Tuesday, January 29, 2008


The Life and Times of a Genius

One of my favourite biographies is a life of Pepys by Claire Tomalin. Pepys lived in the 17th century and was a child during the English Civil War, of which Tomalin said something quite remarkable: the intellectual revolution accompanying it was so profound that it is difficult to understand how people thought before it occurred.

That remark was much in my mind as I read this new biography of Descartes, who also lived in the 17th century. It was a time when religion and science were closely linked, and science itself based upon the discoveries of the ancient Greeks, filtered through centuries of Scholastic thought.

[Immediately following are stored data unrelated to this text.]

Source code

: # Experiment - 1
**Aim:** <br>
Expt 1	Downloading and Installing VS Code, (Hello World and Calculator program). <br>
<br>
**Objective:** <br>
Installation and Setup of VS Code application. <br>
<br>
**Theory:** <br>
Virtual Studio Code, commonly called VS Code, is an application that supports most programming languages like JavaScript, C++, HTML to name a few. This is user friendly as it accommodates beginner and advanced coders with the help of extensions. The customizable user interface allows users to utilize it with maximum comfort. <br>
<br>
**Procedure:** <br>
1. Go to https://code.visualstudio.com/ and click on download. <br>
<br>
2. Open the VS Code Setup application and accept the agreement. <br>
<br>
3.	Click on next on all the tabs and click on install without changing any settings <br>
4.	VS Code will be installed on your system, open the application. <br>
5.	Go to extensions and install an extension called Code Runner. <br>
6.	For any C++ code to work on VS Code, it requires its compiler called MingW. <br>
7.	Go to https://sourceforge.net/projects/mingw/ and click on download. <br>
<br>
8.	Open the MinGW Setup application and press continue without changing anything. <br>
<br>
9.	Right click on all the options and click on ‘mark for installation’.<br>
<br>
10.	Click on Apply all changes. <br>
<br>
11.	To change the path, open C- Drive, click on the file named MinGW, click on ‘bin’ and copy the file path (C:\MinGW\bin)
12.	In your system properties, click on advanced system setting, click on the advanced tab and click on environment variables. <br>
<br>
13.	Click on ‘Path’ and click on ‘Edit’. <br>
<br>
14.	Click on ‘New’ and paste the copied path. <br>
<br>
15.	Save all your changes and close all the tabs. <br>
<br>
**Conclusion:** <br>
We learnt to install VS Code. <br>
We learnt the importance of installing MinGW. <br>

People believed the sun revolved around the earth, and that angels, humans, and animals were linked in a “great chain of being.” There were four elements in the universe (earth, air, fire, and water), and four humours in the body (blood, phlegm, black bile, and yellow bile), the balancing of which was necessary to maintain good health. Vying with this traditional approach to knowledge was “a heady mixture of notions, beliefs and practices from cabalistic, occult, astrological, alchemical, hermetic and magical sources.”

Into this array of the hidebound and the bizarre stepped Descartes, whose great contribution to science was the assumption that "the natural world can be examined and understood as a system of matter in motion obeying natural laws, without the need for any invocation of supernatural forces or agencies."

He proposed to do this by jettisoning the past and starting anew, basing all science on what could be known for certain – hence his starting point, Cogito ergo sum. He promulgated this approach in his famous Discourse on Method, and applied it in his own investigation of the natural world, which included the grinding of his own lenses and the dissection of cadavers.

His Life

Descartes lived a rather adventurous life for an intellectual barely five feet tall. He spent several years wandering about the continent when it was embroiled in the Thirty Years War (1614-1648), which began as a religious conflict and devastated central Europe. He was, for a period, a mercenary, first joining the Protestant army of the Prince of Orange, and then the Catholic army of Maximilian of Bavaria. He was with the latter at the Battle of the White Mountain (near Prague) where the Protestant forces of Frederick of the Palatinate were routed. [Other sources have also placed him at the infamous siege of La Rochelle, where Cardinal Richelieu starved to death 20,000 Huguenots.]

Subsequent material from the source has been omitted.